Diesen Winter hat sich Helvetia Kundin Vanessa Herzig einen Traum erfüllt: Zusammen mit ihrem Freund renovierte sie in Rapperswil bei Bern einen alten Hausteil und lebt nun mit ihren beiden Pferden unter einem Dach. Der Standort am Dorfrand und der nahe Wald sind ideal, um für ihr grosses Hobby zu trainieren: das Distanzreiten.

28. Februar 2017, Text und Fotos: Katrin Meier, Video: Gabriel Huber / Focus Format

Vanessa Herzig ist mit Leib und Seele Distanzreiterin. Letztes Jahr erfüllte sie sich einen Traum und wohnt nun mit ihren Pferden unter einem Dach.
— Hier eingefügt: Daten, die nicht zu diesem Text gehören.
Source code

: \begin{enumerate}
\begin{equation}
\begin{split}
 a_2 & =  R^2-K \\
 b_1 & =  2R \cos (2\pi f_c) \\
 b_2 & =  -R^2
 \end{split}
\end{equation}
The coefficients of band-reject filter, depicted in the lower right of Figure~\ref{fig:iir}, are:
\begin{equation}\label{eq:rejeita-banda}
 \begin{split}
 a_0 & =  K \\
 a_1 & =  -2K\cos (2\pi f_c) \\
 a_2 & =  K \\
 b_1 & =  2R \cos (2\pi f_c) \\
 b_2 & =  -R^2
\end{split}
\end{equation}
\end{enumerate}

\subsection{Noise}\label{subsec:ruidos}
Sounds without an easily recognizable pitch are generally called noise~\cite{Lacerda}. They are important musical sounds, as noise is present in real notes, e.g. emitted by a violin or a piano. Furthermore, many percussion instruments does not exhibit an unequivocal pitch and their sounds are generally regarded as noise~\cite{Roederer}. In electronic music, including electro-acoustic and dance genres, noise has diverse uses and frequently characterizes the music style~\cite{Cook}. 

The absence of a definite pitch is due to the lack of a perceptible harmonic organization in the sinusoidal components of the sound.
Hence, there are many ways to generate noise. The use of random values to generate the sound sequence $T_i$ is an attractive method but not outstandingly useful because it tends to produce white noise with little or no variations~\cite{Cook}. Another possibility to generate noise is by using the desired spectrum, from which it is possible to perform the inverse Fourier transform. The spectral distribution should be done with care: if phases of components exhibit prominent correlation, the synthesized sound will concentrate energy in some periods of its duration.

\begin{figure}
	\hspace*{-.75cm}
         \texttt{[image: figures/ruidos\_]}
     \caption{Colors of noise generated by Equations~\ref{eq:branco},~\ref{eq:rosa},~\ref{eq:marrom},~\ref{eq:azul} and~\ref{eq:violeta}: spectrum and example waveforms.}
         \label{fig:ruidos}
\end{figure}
Vanessa Herzigs Leben ist untrennbar mit Pferden verbunden. Schon als kleines Mädchen bewunderte sie die Araberpferde der Nachbarin; im Alter von sechs Jahren begann sie zu reiten. «Als Teenager hatte ich dann Pflegepferde, wurde damit aber nicht so recht glücklich», erzählt Vanessa Herzig. «Irgendwann sagte ich mir dann: Entweder kaufe ich mir ein eigenes Pferd, oder ich höre auf mit Reiten!» 2010 wagte sie den Schritt und kaufte den damals fünfjährigen Anglo-Araber-Wallach Monolito. «Er war ein Schlitzohr und ich wusste, dass er viel Bewegung braucht», erinnert sie sich. Heute teilt sich Lito den Stall mit der jungen Vollblutaraber-Stute Al Azirah.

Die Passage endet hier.